Advanced building blocks of power converters for renewable energy based distributed generators

Abstract

The power converter is a critical component of a distributed generation (DG) system, particularly for a renewable energy based distributed generator. With the rapid development and growing applications of DG systems, power converters have evolved from a traditional “power conversion device” to a “system integrator”. This paper outlines the basic and advanced building blocks of power converters for distributed generation systems, with an emphasis on the new algorithms developed especially for grid-connected single-phase power converters in small wind turbines and photovoltaic systems. A grid-connected power converter should feed power of a high quality into a grid with a low total harmonic distortion (THD), and fast dynamic response to the variations of a renewable energy resource.
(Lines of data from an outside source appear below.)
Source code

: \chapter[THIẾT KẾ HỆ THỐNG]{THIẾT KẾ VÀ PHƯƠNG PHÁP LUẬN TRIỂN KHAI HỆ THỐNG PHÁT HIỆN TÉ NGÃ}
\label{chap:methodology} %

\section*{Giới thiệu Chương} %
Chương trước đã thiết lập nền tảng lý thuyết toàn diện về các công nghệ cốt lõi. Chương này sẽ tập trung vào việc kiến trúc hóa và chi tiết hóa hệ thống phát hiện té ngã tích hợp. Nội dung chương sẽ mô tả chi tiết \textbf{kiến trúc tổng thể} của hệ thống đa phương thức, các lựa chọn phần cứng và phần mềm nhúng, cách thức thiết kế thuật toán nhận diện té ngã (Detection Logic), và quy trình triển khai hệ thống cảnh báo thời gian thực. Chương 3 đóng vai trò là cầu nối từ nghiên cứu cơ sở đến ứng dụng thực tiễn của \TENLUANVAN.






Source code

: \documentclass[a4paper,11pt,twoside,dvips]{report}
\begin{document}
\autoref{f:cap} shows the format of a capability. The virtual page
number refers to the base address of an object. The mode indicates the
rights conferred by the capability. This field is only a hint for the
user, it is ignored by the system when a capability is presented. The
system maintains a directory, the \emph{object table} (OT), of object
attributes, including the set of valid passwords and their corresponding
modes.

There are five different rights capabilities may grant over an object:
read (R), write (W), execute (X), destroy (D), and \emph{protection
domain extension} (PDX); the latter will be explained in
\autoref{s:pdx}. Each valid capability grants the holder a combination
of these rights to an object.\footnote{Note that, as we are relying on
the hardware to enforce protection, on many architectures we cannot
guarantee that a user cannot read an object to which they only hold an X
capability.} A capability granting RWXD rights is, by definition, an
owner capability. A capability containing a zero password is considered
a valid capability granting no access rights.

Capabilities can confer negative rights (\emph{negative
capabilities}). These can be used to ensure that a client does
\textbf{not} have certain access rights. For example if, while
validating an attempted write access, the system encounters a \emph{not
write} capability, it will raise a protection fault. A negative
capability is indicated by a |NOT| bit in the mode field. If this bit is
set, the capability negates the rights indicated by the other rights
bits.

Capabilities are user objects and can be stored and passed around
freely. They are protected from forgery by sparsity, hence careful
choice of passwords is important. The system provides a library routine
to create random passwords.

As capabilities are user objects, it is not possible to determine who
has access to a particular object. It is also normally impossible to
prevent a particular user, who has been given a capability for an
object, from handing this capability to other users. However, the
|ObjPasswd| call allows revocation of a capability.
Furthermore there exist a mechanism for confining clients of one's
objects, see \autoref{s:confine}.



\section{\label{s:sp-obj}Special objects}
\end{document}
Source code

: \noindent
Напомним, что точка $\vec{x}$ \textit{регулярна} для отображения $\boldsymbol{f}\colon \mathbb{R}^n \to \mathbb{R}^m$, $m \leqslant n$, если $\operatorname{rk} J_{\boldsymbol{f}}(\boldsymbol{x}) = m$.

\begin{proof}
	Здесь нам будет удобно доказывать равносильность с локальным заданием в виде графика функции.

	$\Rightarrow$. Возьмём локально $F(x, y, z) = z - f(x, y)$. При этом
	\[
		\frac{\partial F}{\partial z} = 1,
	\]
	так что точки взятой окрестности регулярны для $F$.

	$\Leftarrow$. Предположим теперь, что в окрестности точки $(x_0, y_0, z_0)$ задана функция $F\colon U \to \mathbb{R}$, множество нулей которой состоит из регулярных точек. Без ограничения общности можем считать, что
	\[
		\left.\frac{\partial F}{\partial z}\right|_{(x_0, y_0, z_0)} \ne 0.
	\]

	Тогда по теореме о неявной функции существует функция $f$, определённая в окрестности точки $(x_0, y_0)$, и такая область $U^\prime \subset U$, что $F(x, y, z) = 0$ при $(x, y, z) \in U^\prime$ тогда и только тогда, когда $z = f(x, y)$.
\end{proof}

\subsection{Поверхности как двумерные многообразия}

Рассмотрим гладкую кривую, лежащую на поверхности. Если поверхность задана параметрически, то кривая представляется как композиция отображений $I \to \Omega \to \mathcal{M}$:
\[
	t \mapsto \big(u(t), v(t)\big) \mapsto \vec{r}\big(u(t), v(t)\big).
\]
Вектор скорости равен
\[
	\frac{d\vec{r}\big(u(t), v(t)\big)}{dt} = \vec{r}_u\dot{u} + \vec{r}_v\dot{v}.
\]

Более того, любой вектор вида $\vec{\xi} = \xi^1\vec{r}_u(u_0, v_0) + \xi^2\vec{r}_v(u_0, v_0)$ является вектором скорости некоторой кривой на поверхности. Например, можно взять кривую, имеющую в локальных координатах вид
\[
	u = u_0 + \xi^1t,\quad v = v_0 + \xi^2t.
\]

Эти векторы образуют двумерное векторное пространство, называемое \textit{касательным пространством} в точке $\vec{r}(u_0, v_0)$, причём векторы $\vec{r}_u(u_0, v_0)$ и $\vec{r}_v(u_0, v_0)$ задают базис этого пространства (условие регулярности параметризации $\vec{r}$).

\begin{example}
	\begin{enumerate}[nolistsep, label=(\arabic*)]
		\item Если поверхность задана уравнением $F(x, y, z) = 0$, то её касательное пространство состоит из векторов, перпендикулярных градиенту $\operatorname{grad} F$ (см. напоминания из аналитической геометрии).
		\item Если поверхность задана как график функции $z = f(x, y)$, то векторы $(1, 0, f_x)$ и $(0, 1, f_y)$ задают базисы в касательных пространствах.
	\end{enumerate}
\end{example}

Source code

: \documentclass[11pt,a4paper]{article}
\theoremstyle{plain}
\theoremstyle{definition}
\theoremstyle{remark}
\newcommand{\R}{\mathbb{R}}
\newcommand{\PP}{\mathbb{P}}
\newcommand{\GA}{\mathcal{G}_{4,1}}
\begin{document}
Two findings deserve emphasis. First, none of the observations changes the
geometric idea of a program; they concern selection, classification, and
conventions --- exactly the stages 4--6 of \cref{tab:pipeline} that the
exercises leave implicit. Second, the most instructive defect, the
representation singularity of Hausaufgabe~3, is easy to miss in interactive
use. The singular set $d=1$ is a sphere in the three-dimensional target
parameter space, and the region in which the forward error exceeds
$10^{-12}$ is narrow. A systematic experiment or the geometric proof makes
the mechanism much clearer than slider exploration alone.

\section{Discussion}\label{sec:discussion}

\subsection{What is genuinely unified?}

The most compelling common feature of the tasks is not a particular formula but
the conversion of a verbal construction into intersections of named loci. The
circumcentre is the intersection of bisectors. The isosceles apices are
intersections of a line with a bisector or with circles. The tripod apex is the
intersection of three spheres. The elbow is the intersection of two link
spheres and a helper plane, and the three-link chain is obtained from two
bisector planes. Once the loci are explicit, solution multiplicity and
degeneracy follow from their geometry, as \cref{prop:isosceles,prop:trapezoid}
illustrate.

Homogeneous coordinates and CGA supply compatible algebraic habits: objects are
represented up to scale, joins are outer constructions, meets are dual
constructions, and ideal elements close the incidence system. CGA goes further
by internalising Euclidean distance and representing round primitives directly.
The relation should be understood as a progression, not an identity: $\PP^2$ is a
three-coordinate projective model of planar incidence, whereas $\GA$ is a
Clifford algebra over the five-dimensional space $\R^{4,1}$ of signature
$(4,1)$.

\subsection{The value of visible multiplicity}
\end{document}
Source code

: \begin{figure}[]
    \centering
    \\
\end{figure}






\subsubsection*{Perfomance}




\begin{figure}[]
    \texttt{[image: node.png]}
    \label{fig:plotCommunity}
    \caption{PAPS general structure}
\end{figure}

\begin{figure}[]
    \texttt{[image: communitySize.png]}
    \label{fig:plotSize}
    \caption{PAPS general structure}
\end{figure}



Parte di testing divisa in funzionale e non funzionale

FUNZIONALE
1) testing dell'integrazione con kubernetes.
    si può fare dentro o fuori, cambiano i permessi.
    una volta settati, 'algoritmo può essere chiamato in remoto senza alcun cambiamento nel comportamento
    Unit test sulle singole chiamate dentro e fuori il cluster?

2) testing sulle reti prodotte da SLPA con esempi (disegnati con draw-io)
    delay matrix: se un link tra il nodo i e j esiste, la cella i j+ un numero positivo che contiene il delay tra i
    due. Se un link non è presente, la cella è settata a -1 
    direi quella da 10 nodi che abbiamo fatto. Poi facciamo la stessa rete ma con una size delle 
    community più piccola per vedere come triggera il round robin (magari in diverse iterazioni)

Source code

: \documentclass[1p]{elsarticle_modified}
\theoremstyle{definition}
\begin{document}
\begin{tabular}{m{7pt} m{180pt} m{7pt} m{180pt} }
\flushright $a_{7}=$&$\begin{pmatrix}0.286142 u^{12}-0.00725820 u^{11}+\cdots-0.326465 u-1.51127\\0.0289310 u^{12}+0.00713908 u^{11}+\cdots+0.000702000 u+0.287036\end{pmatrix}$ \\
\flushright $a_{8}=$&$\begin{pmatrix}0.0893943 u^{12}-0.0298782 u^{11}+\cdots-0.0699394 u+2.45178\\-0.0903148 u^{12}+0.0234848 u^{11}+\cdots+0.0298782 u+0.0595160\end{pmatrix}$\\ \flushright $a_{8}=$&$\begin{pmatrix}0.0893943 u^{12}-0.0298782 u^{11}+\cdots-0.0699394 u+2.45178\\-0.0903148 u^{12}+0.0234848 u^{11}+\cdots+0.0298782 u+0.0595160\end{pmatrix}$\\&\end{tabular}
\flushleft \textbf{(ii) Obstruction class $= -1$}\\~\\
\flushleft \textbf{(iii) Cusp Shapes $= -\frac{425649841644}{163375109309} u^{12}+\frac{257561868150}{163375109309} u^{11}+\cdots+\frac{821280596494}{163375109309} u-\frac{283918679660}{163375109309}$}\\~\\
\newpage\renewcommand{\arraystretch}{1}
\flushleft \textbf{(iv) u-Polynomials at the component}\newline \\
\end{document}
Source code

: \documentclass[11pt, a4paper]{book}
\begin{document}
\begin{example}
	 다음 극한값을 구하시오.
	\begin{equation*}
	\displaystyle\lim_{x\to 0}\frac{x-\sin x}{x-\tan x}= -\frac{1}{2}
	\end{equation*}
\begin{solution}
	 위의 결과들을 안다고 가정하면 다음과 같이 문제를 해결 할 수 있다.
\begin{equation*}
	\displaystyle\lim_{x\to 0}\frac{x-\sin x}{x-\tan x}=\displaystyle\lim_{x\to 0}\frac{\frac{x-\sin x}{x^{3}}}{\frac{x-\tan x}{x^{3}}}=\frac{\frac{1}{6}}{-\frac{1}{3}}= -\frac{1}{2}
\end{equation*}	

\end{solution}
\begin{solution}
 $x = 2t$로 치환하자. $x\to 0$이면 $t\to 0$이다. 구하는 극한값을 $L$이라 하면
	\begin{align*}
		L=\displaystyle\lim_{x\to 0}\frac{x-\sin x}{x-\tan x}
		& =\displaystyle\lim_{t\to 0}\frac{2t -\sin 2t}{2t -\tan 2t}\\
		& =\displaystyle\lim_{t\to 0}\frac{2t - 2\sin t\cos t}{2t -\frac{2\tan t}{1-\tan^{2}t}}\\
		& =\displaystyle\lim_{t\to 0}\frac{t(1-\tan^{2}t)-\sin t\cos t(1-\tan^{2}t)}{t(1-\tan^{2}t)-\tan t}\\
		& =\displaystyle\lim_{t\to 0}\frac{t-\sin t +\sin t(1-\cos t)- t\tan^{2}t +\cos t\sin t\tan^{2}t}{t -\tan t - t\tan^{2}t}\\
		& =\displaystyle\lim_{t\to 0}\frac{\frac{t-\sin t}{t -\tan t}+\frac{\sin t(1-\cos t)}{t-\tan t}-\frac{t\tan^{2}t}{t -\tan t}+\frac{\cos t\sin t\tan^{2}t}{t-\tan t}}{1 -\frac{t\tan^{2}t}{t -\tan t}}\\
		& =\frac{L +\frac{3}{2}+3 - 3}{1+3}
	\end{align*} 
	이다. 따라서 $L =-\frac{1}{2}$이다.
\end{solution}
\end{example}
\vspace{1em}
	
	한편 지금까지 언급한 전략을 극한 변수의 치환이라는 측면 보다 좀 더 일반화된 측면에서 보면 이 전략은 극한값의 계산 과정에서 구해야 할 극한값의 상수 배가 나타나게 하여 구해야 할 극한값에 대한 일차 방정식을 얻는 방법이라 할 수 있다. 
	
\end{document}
The newly developed space vector based pulse-width-modulation (PWM) with predictive current control provides a direct cycle-by-cycle regulation of the current waveform feeding into the grid. Effective anti-islanding is an essential function of a power converter, in compliance with the grid interconnection requirements. As active islanding detection methods exert disturbances to the grid and passive islanding detection methods generally have large non-detection zones, new and hybrid islanding detection methods have been developed. A power spectral density method has been developed to continuously monitor and identify the possible features of an islanding formation. Maximum power extraction from renewable energy resources is vitally important for distributed generators. Many algorithms have been developed for maximum power point tracking (MPPT) of photovoltaic and wind energy systems. A new MPPT method has been developed by integrating the fast extremum-finding method of Golden Section Search (GSS) into a multi-stage MPPT algorithm. The proposed MPPT algorithm provides fast response (in the order of 40 msec) and high tracking accuracy (99.9%) as compared to the existing algorithms.